I hope that this letter will all the same reach you, and also the newspapers which are being sent to you. I say “all the same” because the difficulties of communication with foreign countries are incredibly great. We were allowed in, and received here with furious attacks, but up till now we have received no books, manuscripts or letters. Evidently the military censorship is working wonderfully—even with excessive zeal, since yon know, of course, that we had not even the slightest mention of the war, and could not have.

Please stop typing the agrarian manuscript, because I have found one copy here, already set. What is missing in it is the end, the end of the “Conclusion”,[1] beginning with the words:

“The whole of the peasantry and the proletariat are opposed to the private ownership of the land. The reformative path of creating a Junker-bourgeois Russia necessarily presupposes the preservation of the foundations of the old system of landownership and the slow....”

Now, from these words the end of the Conclusion is missing.

You will oblige me very much if from these words, and to the end of the Conclusion, you take 4–5 copies and send them (1) to me personally; (2) to Pravda, 32 Moika; (3) to Stockholm, to the address given to you. I ought to receive at least one of these copies.

Drop me a postcard, addressed to Pravda, or better still to M. T. Yelizarov (for V. I.), 48/9 Shirokaya, Flat 24,

Petrograd, whether yon have received this letter, and when yon sent the copies of the end of the Conclusion.

Our journey was wonderful, flatten was not admitted by Milyukov.

The atmosphere here is a furious campaign of the bourgeoisie against us. Among the workers and soldiers—sympathy.

Among the Social-Democrats, victory of “revolutionary defencism” (now, they say, there is something to defend—the Republic, against Wilhelm). Chkheidze and Co., Steklov (leaders of the Soviet of Workers’ and Soldiers’ Deputies in Petrograd) have completely descended into revolutionary defencism. Chkheidze is in a bloc with Potresov. All are howling and screaming for “unity” of the whole Russian Social-Democratic Labour Party. We, of course, are against.

On April 22, 1917 there will be an All-Russia Conference of the Bolsheviks (of our Party) in Petrograd.[2]

Write me whether our “Farewell Letter” has been published, in what languages and how sales are going.

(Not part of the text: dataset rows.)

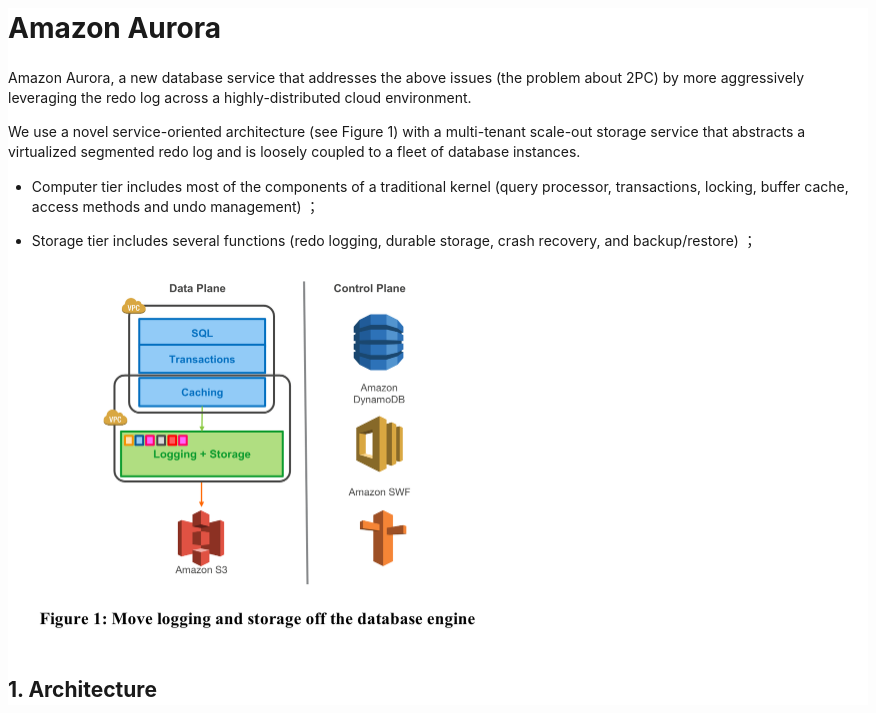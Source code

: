 # Amazon Aurora

Amazon Aurora, a new database service that addresses the above issues (the problem about 2PC) by more aggressively leveraging the redo log across a highly-distributed cloud environment. 

We use a novel service-oriented architecture (see Figure 1) with a multi-tenant scale-out storage service that abstracts a virtualized segmented redo log and is loosely coupled to a fleet of database instances. 

* Computer tier includes most of the components of a traditional kernel (query processor, transactions, locking, buffer cache, access methods and undo management) ；

* Storage tier includes several functions (redo logging, durable storage, crash recovery, and backup/restore) ；

<img src="image/typora-img-1748771535408.png" alt="image-20250601175215326" style="zoom:50%;" />


## 1. Architecture
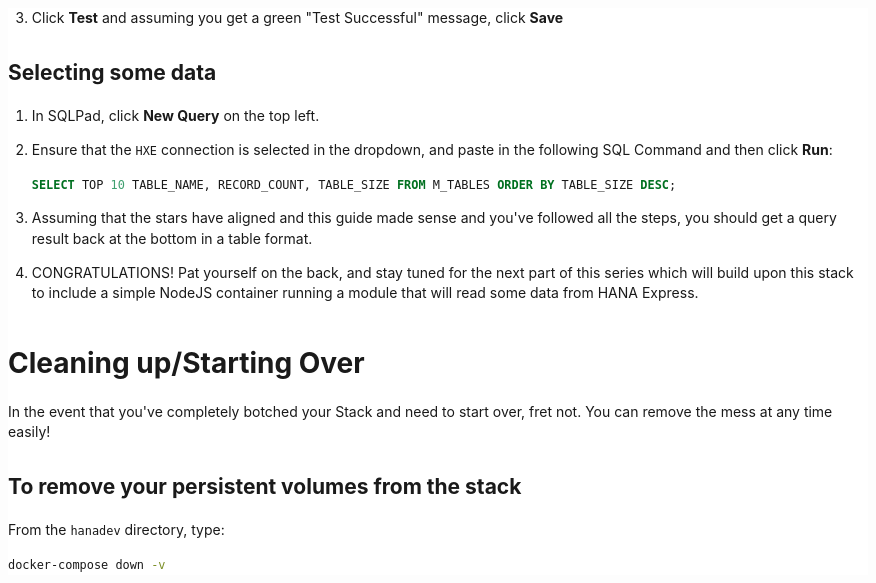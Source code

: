 3. Click **Test** and assuming you get a green "Test Successful" message, click **Save**

## Selecting some data

1. In SQLPad, click **New Query** on the top left.
2. Ensure that the `HXE` connection is selected in the dropdown, and paste in the following SQL Command and then click **Run**:
    
    ```sql
    SELECT TOP 10 TABLE_NAME, RECORD_COUNT, TABLE_SIZE FROM M_TABLES ORDER BY TABLE_SIZE DESC;
    ```

3. Assuming that the stars have aligned and this guide made sense and you've followed all the steps, you should get a query result back at the bottom in a table format.
4. CONGRATULATIONS!  Pat yourself on the back, and stay tuned for the next part of this series which will build upon this stack to include a simple NodeJS container running a module that will read some data from HANA Express.
    

# Cleaning up/Starting Over
In the event that you've completely botched your Stack and need to start over, fret not.  You can remove the mess at any time easily!
## To remove your persistent volumes from the stack
From the `hanadev` directory, type:
```bash
docker-compose down -v
```

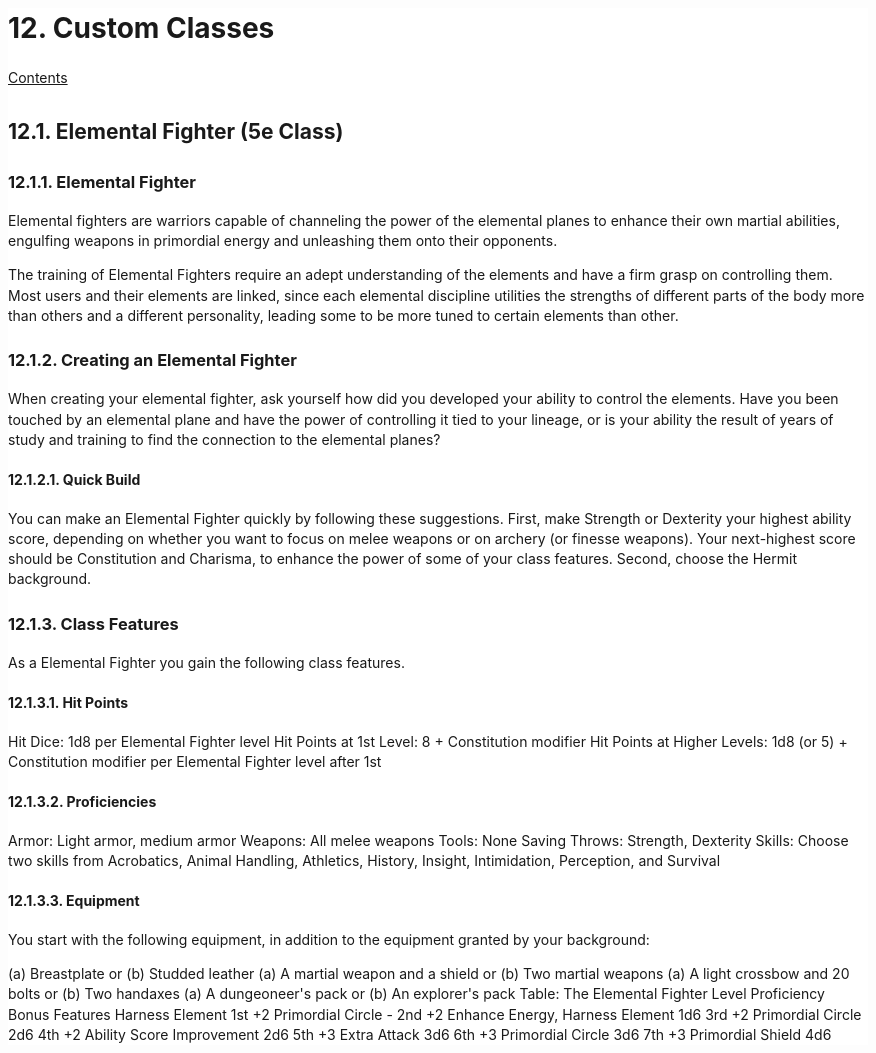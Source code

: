 
# 12. Custom Classes
[Contents](#contents)

## 12.1. Elemental Fighter (5e Class)


### 12.1.1. Elemental Fighter
Elemental fighters are warriors capable of channeling the power of the elemental planes to enhance their own martial abilities, engulfing weapons in primordial energy and unleashing them onto their opponents.

The training of Elemental Fighters require an adept understanding of the elements and have a firm grasp on controlling them. Most users and their elements are linked, since each elemental discipline utilities the strengths of different parts of the body more than others and a different personality, leading some to be more tuned to certain elements than other.

### 12.1.2. Creating an Elemental Fighter
When creating your elemental fighter, ask yourself how did you developed your ability to control the elements. Have you been touched by an elemental plane and have the power of controlling it tied to your lineage, or is your ability the result of years of study and training to find the connection to the elemental planes?

#### 12.1.2.1. Quick Build
You can make an Elemental Fighter quickly by following these suggestions. First, make Strength or Dexterity your highest ability score, depending on whether you want to focus on melee weapons or on archery (or finesse weapons). Your next-highest score should be Constitution and Charisma, to enhance the power of some of your class features. Second, choose the Hermit background.

### 12.1.3. Class Features
As a Elemental Fighter you gain the following class features.

#### 12.1.3.1. Hit Points
Hit Dice: 1d8 per Elemental Fighter level
Hit Points at 1st Level: 8 + Constitution modifier
Hit Points at Higher Levels: 1d8 (or 5) + Constitution modifier per Elemental Fighter level after 1st

#### 12.1.3.2. Proficiencies
Armor: Light armor, medium armor
Weapons: All melee weapons
Tools: None
Saving Throws: Strength, Dexterity
Skills: Choose two skills from Acrobatics, Animal Handling, Athletics, History, Insight, Intimidation, Perception, and Survival

#### 12.1.3.3. Equipment
You start with the following equipment, in addition to the equipment granted by your background:

(a) Breastplate or (b) Studded leather
(a) A martial weapon and a shield or (b) Two martial weapons
(a) A light crossbow and 20 bolts or (b) Two handaxes
(a) A dungeoneer's pack or (b) An explorer's pack
Table: The Elemental Fighter
Level	Proficiency
Bonus	Features	Harness Element
1st	+2	Primordial Circle	-
2nd	+2	Enhance Energy, Harness Element	1d6
3rd	+2	Primordial Circle	2d6
4th	+2	Ability Score Improvement	2d6
5th	+3	Extra Attack	3d6
6th	+3	Primordial Circle	3d6
7th	+3	Primordial Shield	4d6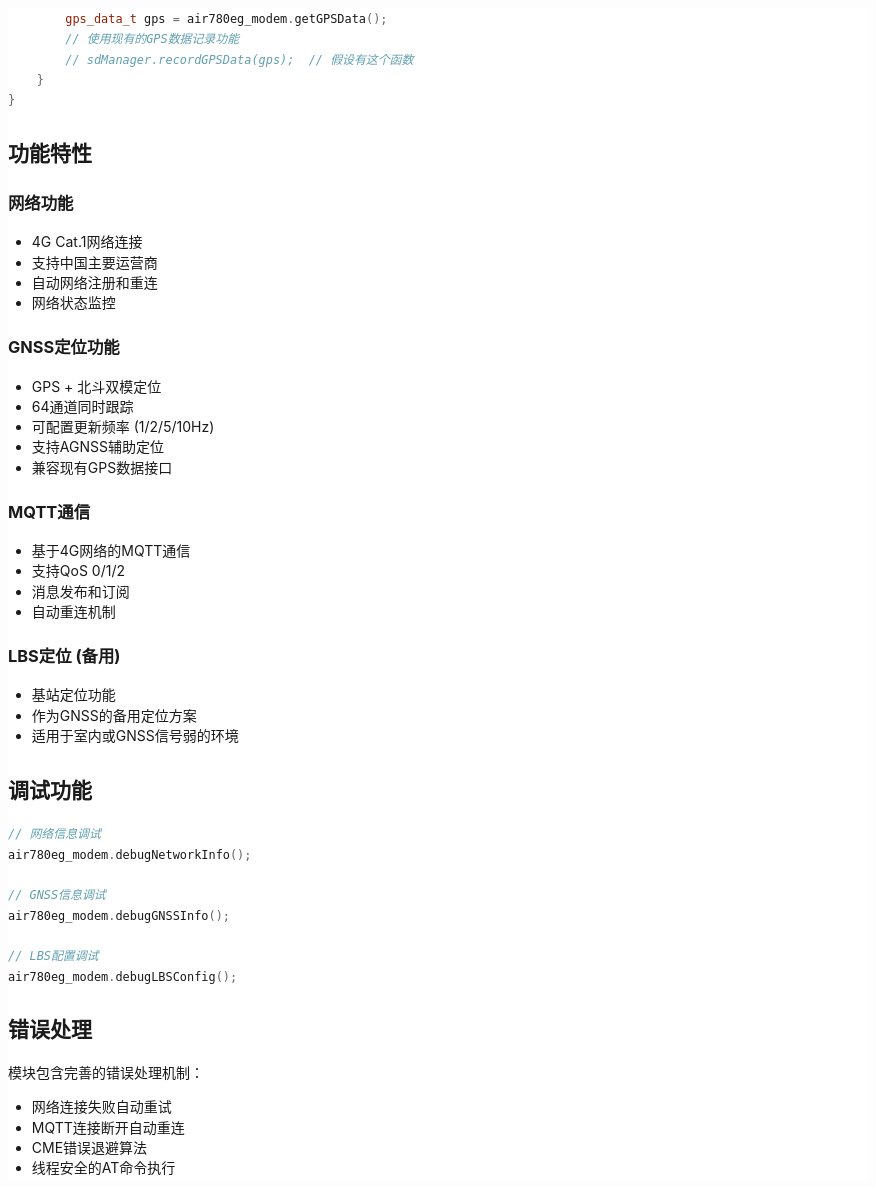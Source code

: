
 ```cpp
        gps_data_t gps = air780eg_modem.getGPSData();
        // 使用现有的GPS数据记录功能
        // sdManager.recordGPSData(gps);  // 假设有这个函数
    }
}
```

## 功能特性

### 网络功能
- 4G Cat.1网络连接
- 支持中国主要运营商
- 自动网络注册和重连
- 网络状态监控

### GNSS定位功能
- GPS + 北斗双模定位
- 64通道同时跟踪
- 可配置更新频率 (1/2/5/10Hz)
- 支持AGNSS辅助定位
- 兼容现有GPS数据接口

### MQTT通信
- 基于4G网络的MQTT通信
- 支持QoS 0/1/2
- 消息发布和订阅
- 自动重连机制

### LBS定位 (备用)
- 基站定位功能
- 作为GNSS的备用定位方案
- 适用于室内或GNSS信号弱的环境

## 调试功能

```cpp
// 网络信息调试
air780eg_modem.debugNetworkInfo();

// GNSS信息调试
air780eg_modem.debugGNSSInfo();

// LBS配置调试
air780eg_modem.debugLBSConfig();
```

## 错误处理

模块包含完善的错误处理机制：
- 网络连接失败自动重试
- MQTT连接断开自动重连
- CME错误退避算法
- 线程安全的AT命令执行
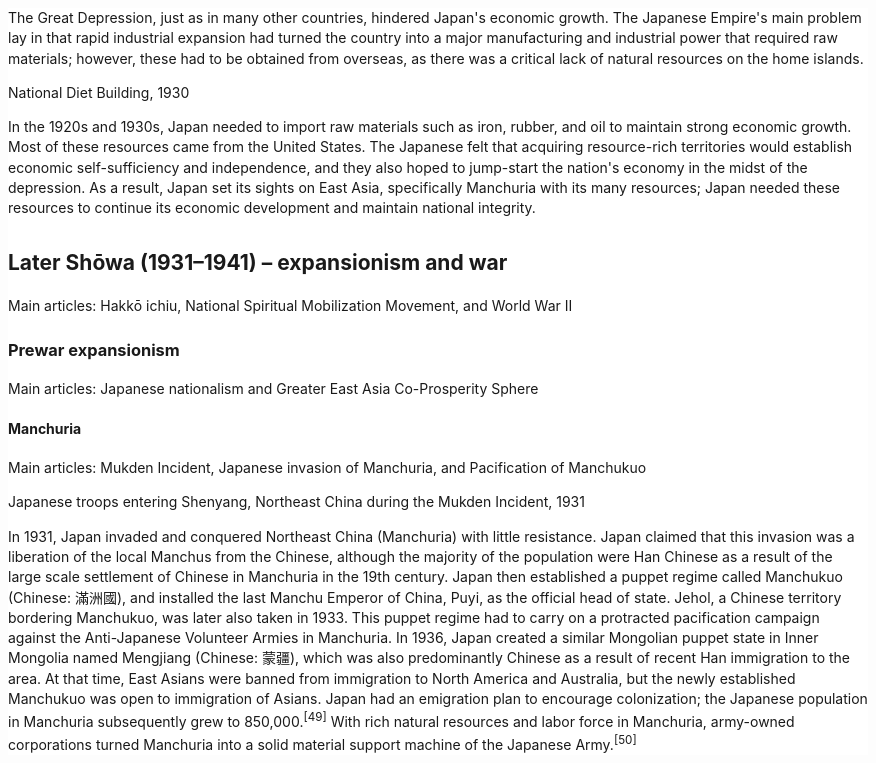 The Great Depression, just as in many other countries, hindered Japan's
economic growth. The Japanese Empire's main problem lay in that rapid
industrial expansion had turned the country into a major manufacturing
and industrial power that required raw materials; however, these had to
be obtained from overseas, as there was a critical lack of natural
resources on the home islands.

National Diet Building, 1930

In the 1920s and 1930s, Japan needed to import raw materials such as
iron, rubber, and oil to maintain strong economic growth. Most of these
resources came from the United States. The Japanese felt that acquiring
resource-rich territories would establish economic self-sufficiency and
independence, and they also hoped to jump-start the nation's economy in
the midst of the depression. As a result, Japan set its sights on East
Asia, specifically Manchuria with its many resources; Japan needed these
resources to continue its economic development and maintain national
integrity.

## Later Shōwa (1931–1941) – expansionism and war

Main articles: Hakkō ichiu, National Spiritual Mobilization Movement,
and World War II

### Prewar expansionism

Main articles: Japanese nationalism and Greater East Asia Co-Prosperity
Sphere

#### Manchuria

Main articles: Mukden Incident, Japanese invasion of Manchuria, and
Pacification of Manchukuo

Japanese troops entering Shenyang, Northeast China during the Mukden
Incident, 1931

In 1931, Japan invaded and conquered Northeast China (Manchuria) with
little resistance. Japan claimed that this invasion was a liberation of
the local Manchus from the Chinese, although the majority of the
population were Han Chinese as a result of the large scale settlement of
Chinese in Manchuria in the 19th century. Japan then established a
puppet regime called Manchukuo (Chinese: 滿洲國), and installed the last
Manchu Emperor of China, Puyi, as the official head of state. Jehol, a
Chinese territory bordering Manchukuo, was later also taken in 1933.
This puppet regime had to carry on a protracted pacification campaign
against the Anti-Japanese Volunteer Armies in Manchuria. In 1936, Japan
created a similar Mongolian puppet state in Inner Mongolia named
Mengjiang (Chinese: 蒙疆), which was also predominantly Chinese as a
result of recent Han immigration to the area. At that time, East Asians
were banned from immigration to North America and Australia, but the
newly established Manchukuo was open to immigration of Asians. Japan had
an emigration plan to encourage colonization; the Japanese population in
Manchuria subsequently grew to 850,000.<sup>\[49\]</sup> With rich
natural resources and labor force in Manchuria, army-owned corporations
turned Manchuria into a solid material support machine of the Japanese
Army.<sup>\[50\]</sup>
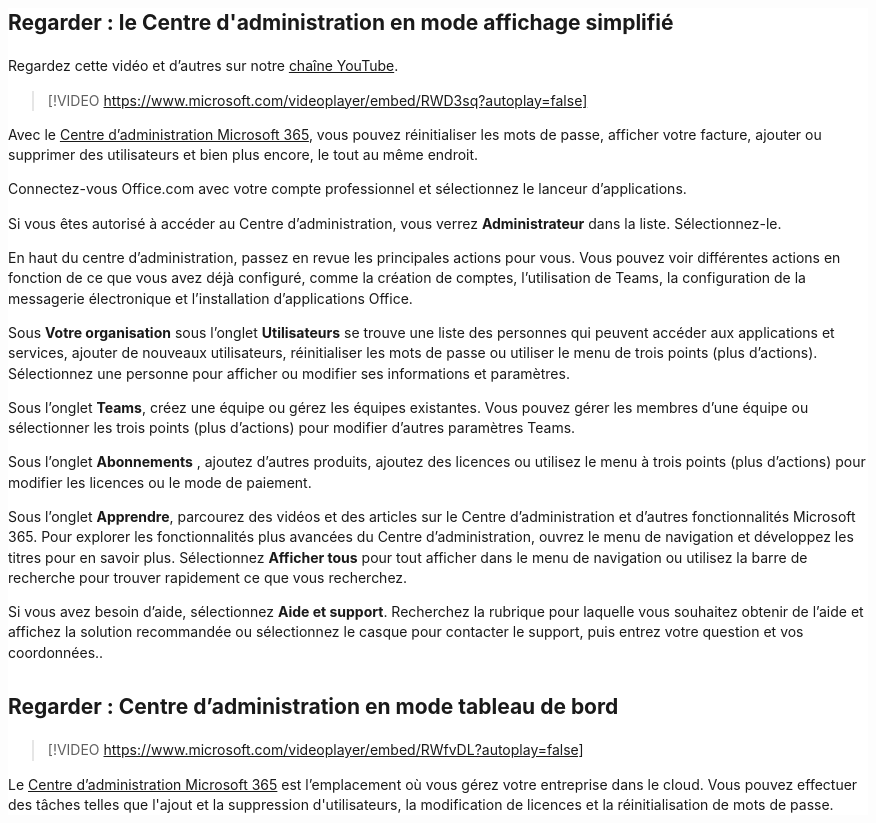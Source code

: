## <a name="watch-the-admin-center-in-simplified-view"></a>Regarder : le Centre d'administration en mode affichage simplifié

Regardez cette vidéo et d’autres sur notre [chaîne YouTube](https://go.microsoft.com/fwlink/?linkid=2197911).

> [!VIDEO https://www.microsoft.com/videoplayer/embed/RWD3sq?autoplay=false]

Avec le <a href="https://go.microsoft.com/fwlink/p/?linkid=2024339" target="_blank">Centre d’administration Microsoft 365</a>, vous pouvez réinitialiser les mots de passe, afficher votre facture, ajouter ou supprimer des utilisateurs et bien plus encore, le tout au même endroit.

Connectez-vous Office.com avec votre compte professionnel et sélectionnez le lanceur d’applications.

Si vous êtes autorisé à accéder au Centre d’administration, vous verrez **Administrateur** dans la liste. Sélectionnez-le.

En haut du centre d’administration, passez en revue les principales actions pour vous. Vous pouvez voir différentes actions en fonction de ce que vous avez déjà configuré, comme la création de comptes, l’utilisation de Teams, la configuration de la messagerie électronique et l’installation d’applications Office.

Sous **Votre organisation** sous l’onglet **Utilisateurs** se trouve une liste des personnes qui peuvent accéder aux applications et services, ajouter de nouveaux utilisateurs, réinitialiser les mots de passe ou utiliser le menu de trois points (plus d’actions). Sélectionnez une personne pour afficher ou modifier ses informations et paramètres.

Sous l’onglet **Teams**, créez une équipe ou gérez les équipes existantes. Vous pouvez gérer les membres d’une équipe ou sélectionner les trois points (plus d’actions) pour modifier d’autres paramètres Teams.

Sous l’onglet **Abonnements** , ajoutez d’autres produits, ajoutez des licences ou utilisez le menu à trois points (plus d’actions) pour modifier les licences ou le mode de paiement.

Sous l’onglet **Apprendre**, parcourez des vidéos et des articles sur le Centre d’administration et d’autres fonctionnalités Microsoft 365. Pour explorer les fonctionnalités plus avancées du Centre d’administration, ouvrez le menu de navigation et développez les titres pour en savoir plus. Sélectionnez **Afficher tous** pour tout afficher dans le menu de navigation ou utilisez la barre de recherche pour trouver rapidement ce que vous recherchez.

Si vous avez besoin d’aide, sélectionnez **Aide et support**. Recherchez la rubrique pour laquelle vous souhaitez obtenir de l’aide et affichez la solution recommandée ou sélectionnez le casque pour contacter le support, puis entrez votre question et vos coordonnées..

## <a name="watch-the-admin-center-in-dashboard-view"></a>Regarder : Centre d’administration en mode tableau de bord

> [!VIDEO https://www.microsoft.com/videoplayer/embed/RWfvDL?autoplay=false]

Le <a href="https://go.microsoft.com/fwlink/p/?linkid=2024339" target="_blank">Centre d’administration Microsoft 365</a> est l’emplacement où vous gérez votre entreprise dans le cloud. Vous pouvez effectuer des tâches telles que l'ajout et la suppression d'utilisateurs, la modification de licences et la réinitialisation de mots de passe.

Write whether you have received the papers (I am sending you a file of Pravda and cuttings from various papers). Keep Paris and all Switzerland as well informed as possible. All the best.

Yours,

V. Ulyanov

  1. ↑ What is meant here is the Conclusion to Lenin’s book The Agrarian Programme of Social-Democracy in the First Russian Revolution, 1905–1907. The book was written in November and December 1907 and printed in 1908, but while it was still at the print-shop it was confiscated by the police and destroyed.
    While he was abroad, Lenin decided that when he returned to Russia he would get the book reprinted. This was done in 1917, but only part of the Conclusion appeared. The Conclusion was not published in full until 1924, in the magazine Proletarskaya Revolyutsiya (No. 5, pp. 166–72), after the discovery in the Geneva Party archives of Lenin’s manuscript entitled “The Agrarian Problem during the First Russian Revolution (Towards a Revision of the Social-Democrats’ Agrarian Programme)”, which contained the full text of the Conclusion,
  2. ↑ Reference is to the Seventh (April) All-Russia Conference of the RSDLP(b), held in Petrograd, April 24–29 (May 7–12), 1917 (see present edition, Vol. 24, pp. 225–313).